PROBLEM TO WORK ON —
Go through the material and copy each line that includes "output".
——————————
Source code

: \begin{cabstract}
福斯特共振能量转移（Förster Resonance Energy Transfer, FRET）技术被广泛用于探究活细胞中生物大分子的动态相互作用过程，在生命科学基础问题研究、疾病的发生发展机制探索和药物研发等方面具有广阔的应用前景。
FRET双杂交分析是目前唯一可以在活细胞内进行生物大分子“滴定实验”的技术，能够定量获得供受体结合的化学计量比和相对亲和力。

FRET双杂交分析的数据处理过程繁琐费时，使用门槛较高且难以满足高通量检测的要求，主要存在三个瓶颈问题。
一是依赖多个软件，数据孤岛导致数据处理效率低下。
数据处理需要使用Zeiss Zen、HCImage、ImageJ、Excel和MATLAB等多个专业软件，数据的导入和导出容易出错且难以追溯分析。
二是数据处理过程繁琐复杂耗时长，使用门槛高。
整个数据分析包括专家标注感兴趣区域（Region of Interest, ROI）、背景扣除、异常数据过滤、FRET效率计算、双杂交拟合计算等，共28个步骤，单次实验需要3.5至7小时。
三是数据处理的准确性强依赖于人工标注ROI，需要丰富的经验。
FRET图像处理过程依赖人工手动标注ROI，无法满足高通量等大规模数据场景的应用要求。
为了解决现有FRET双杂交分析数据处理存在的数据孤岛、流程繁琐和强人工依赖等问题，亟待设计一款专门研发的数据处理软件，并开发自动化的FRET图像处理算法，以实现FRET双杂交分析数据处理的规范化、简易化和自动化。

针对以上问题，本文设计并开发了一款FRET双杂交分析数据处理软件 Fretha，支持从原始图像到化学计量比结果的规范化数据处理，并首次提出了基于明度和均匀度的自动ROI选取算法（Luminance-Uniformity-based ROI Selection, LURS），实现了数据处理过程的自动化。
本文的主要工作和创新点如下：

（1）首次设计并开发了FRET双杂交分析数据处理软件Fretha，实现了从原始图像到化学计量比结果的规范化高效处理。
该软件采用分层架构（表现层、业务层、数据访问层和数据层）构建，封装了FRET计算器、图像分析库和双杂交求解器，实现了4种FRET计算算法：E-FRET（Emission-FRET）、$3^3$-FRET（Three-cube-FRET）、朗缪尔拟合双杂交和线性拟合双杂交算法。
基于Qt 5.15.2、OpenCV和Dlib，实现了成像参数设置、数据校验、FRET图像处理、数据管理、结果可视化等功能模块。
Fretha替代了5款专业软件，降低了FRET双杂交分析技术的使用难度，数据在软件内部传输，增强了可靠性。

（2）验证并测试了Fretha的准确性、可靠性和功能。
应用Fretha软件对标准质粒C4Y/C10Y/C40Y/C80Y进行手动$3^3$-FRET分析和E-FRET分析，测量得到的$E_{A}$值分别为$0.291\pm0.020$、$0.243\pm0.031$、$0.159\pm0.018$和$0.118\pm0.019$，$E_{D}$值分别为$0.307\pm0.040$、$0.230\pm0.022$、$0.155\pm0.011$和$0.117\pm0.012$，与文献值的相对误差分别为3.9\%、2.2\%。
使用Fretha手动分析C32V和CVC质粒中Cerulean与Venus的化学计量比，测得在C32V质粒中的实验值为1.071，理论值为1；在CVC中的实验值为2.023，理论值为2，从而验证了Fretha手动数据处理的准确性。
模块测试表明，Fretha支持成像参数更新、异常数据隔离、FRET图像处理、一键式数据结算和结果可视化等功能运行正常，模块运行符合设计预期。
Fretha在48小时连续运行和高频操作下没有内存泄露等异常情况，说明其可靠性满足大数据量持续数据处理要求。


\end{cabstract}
——————————
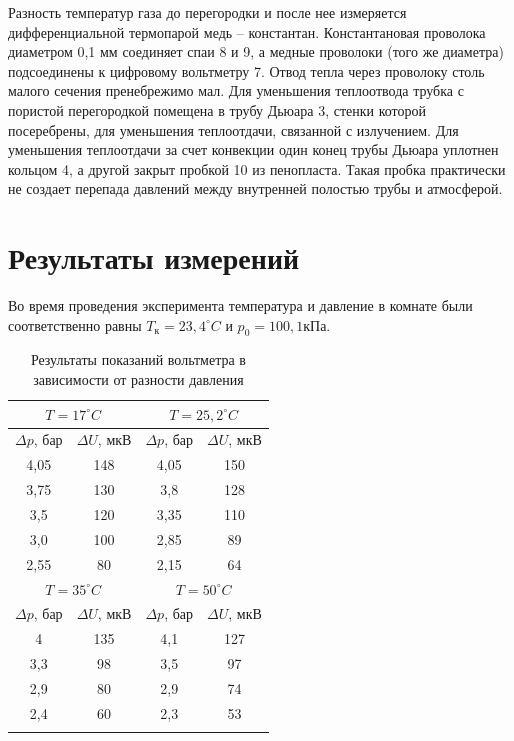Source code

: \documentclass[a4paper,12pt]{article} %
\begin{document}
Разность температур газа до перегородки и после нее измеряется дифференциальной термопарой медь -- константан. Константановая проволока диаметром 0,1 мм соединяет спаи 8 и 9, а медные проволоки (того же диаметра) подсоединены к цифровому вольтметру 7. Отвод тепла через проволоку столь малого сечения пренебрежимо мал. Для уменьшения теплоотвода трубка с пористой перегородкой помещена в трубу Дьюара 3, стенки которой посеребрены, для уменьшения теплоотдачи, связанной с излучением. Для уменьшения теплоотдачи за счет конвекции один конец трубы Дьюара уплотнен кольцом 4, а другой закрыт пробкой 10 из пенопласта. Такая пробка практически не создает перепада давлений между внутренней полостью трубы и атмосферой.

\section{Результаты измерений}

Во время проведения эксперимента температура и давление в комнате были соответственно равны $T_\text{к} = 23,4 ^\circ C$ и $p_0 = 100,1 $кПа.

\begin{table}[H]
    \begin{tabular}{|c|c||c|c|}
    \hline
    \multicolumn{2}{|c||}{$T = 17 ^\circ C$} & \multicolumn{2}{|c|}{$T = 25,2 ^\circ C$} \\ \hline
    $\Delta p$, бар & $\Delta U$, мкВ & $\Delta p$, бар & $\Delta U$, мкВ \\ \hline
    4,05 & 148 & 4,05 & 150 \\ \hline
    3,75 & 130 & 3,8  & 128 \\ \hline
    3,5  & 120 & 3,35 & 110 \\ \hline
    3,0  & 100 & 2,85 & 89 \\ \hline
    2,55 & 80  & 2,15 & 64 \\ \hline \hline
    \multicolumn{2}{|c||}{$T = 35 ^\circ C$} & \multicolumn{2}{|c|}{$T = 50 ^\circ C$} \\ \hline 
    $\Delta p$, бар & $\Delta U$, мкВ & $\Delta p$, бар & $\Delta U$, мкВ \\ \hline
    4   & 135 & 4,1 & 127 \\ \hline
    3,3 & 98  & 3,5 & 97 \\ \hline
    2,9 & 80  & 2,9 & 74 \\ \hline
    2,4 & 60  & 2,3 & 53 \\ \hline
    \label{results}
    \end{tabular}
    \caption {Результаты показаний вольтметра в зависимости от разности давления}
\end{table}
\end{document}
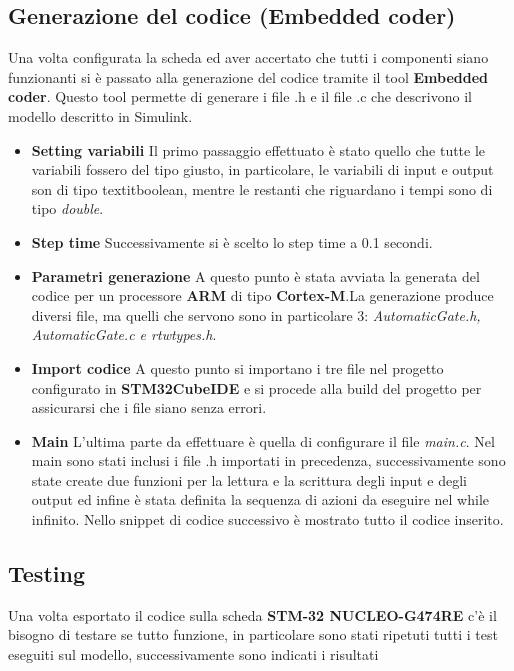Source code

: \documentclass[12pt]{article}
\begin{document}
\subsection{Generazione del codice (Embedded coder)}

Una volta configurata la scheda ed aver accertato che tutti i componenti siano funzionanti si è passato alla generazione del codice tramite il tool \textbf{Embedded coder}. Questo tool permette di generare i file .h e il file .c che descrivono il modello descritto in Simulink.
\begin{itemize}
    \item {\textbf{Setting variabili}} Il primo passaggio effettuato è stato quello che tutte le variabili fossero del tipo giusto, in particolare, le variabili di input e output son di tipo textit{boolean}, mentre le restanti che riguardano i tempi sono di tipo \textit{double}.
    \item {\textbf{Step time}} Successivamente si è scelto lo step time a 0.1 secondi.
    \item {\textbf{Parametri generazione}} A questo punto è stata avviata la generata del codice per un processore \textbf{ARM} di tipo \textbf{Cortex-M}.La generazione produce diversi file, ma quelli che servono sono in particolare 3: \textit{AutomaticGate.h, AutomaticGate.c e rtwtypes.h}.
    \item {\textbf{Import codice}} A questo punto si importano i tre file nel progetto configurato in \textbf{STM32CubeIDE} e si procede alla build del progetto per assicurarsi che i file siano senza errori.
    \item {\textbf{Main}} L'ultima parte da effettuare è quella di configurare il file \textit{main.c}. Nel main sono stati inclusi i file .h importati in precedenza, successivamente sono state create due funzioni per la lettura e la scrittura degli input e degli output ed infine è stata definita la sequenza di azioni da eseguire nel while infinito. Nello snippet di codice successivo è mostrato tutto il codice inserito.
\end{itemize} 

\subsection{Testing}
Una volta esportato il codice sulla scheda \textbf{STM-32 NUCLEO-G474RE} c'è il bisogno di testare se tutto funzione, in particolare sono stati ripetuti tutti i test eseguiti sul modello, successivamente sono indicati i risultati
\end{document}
——————————
WRITTEN RESPONSE —
    \item {\textbf{Setting variabili}} Il primo passaggio effettuato è stato quello che tutte le variabili fossero del tipo giusto, in particolare, le variabili di input e output son di tipo textit{boolean}, mentre le restanti che riguardano i tempi sono di tipo \textit{double}.
    \item {\textbf{Main}} L'ultima parte da effettuare è quella di configurare il file \textit{main.c}. Nel main sono stati inclusi i file .h importati in precedenza, successivamente sono state create due funzioni per la lettura e la scrittura degli input e degli output ed infine è stata definita la sequenza di azioni da eseguire nel while infinito. Nello snippet di codice successivo è mostrato tutto il codice inserito.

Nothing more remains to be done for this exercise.